Risques de surcharge du système de justice

S’il est incontestable qu’une telle automatisation du travail juridique peut contribuer à réduire les délais liés à l’administration de la justice, il ne faut pas perdre de vue que dans le contexte de procès dont la structure est contradictoire, l’IA peut aussi contribuer à augmenter la capacité des acteurs prêts à déployer des stratégies agressives qui minent l’accès à la justice. Aux États-Unis, par exemple, on a commencé à observer un haut volume de poursuites relatives à des recouvrements de dettes alors que des organisations créancières ont commencé à faire usage de l’IA pour faire des envois massifs et largement automatisés d’avis de recouvrement, une tendance qui risquerait d’engorger les tribunaux si elle se répandait. De plus, grâce à l’analyse prédictive, ces actions pourraient arriver à cibler des personnes peu susceptibles de se présenter au tribunal (ce qui, en contexte américain, entraîne une victoire par défaut du demandeur, lequel peut même, dans certains États, saisir le salaire de personnes en défaut de paiement).

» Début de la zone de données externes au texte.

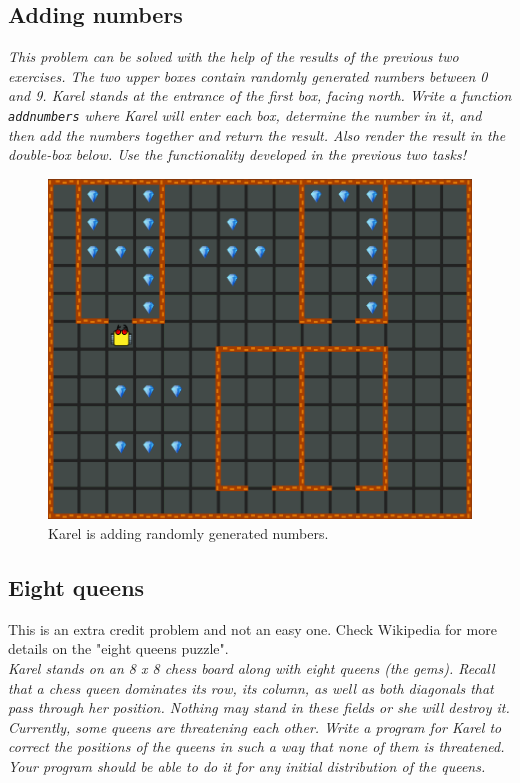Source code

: {{\subsection{Adding numbers}

\noindent
{\em This problem can be solved with the help of the results 
of the previous two exercises.
The two upper boxes contain randomly generated numbers between 0 and 9. Karel stands at the entrance of the first box,
facing north. Write a function {\tt addnumbers} where Karel will enter each box, determine the number in it,
and then add the numbers together and return the result. Also render the result in the double-box below. 
Use the functionality developed in the previous two tasks!}


\begin{figure}[!ht]
\begin{center}
\includegraphics[height=0.4\textwidth]{img/i03.png}
\end{center}
\vspace{-4mm}
\caption{Karel is adding randomly generated numbers.}
\label{fig:g12}
\end{figure}




\subsection{Eight queens}

This is an extra credit problem and not an easy one. Check Wikipedia for 
more details on the "eight queens puzzle". \\

\noindent
{\em Karel stands on an 8 x 8 chess board along with eight queens (the gems). Recall that a chess queen dominates its row, its column, as well as both diagonals that pass through her position. Nothing may stand in these fields or she will destroy it. Currently, some queens are threatening each other. Write a program for Karel to correct the positions of the queens in such a way that none of them is threatened. Your program should be able to do it for any initial distribution of the queens. }

}}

L’IA et l’éducation populaire au droit

Une version optimiste du potentiel de l’IA pour améliorer l’accès à la justice met de l’avant l’idée que ces outils sont aussi à la disposition des citoyens ordinaires et qu’ils peuvent aider les plus vulnérables à mieux comprendre le système de justice. Par exemple, le site web d’une compagnie offrant des services de rédaction et d’analyse automatisée de contrats consulté dans le cadre de nos recherches prétend pouvoir résumer des contrats en proposant une interprétation plus concise des clauses et formulée dans un jargon moins obscur. Différents robots conversationnels permettent par ailleurs d’orienter les citoyens en extrayant de l’information juridique pertinente et en offrant des conseils. Au Québec, JusticeBot fournit ainsi une assistance en droit du logement aux locataires et propriétaires et des services similaires ont émergé ailleurs dans le monde. Toutefois, ces services ne doivent pas se substituer à la possibilité de consulter en personne des professionnels du droit si l’on veut éviter d’exclure les personnes qui n’ont pas accès aux nouvelles technologies numériques. Enfin, comme les IA génératives n’offrent pas toujours des réponses exactes et adaptées aux situations particulières, l’usage de robots conversationnels visant à mieux informer les justiciables sur leurs recours présuppose un bon degré de littéracie numérique dans l’ensemble des justiciables, incluant notamment une compréhension des limites des IA génératives, celles-ci pouvant donner des réponses erronées ainsi que des références inexistantes.

En somme, il faut se méfier d’une conception étroite de l’accès à la justice qui ne miserait que sur l’optimisation du travail juridique et la modernisation des professions juridiques. Les besoins en ressources humaines restent centraux et on ne saurait dissocier l’accès à la justice à l’ère numérique de la promotion de la littéracie numérique. Enfin, il faudra probablement réfléchir à l’encadrement des applications prédictives et génératives dans l’administration du droit afin d’éviter certaines dérives esquissées dans ce texte.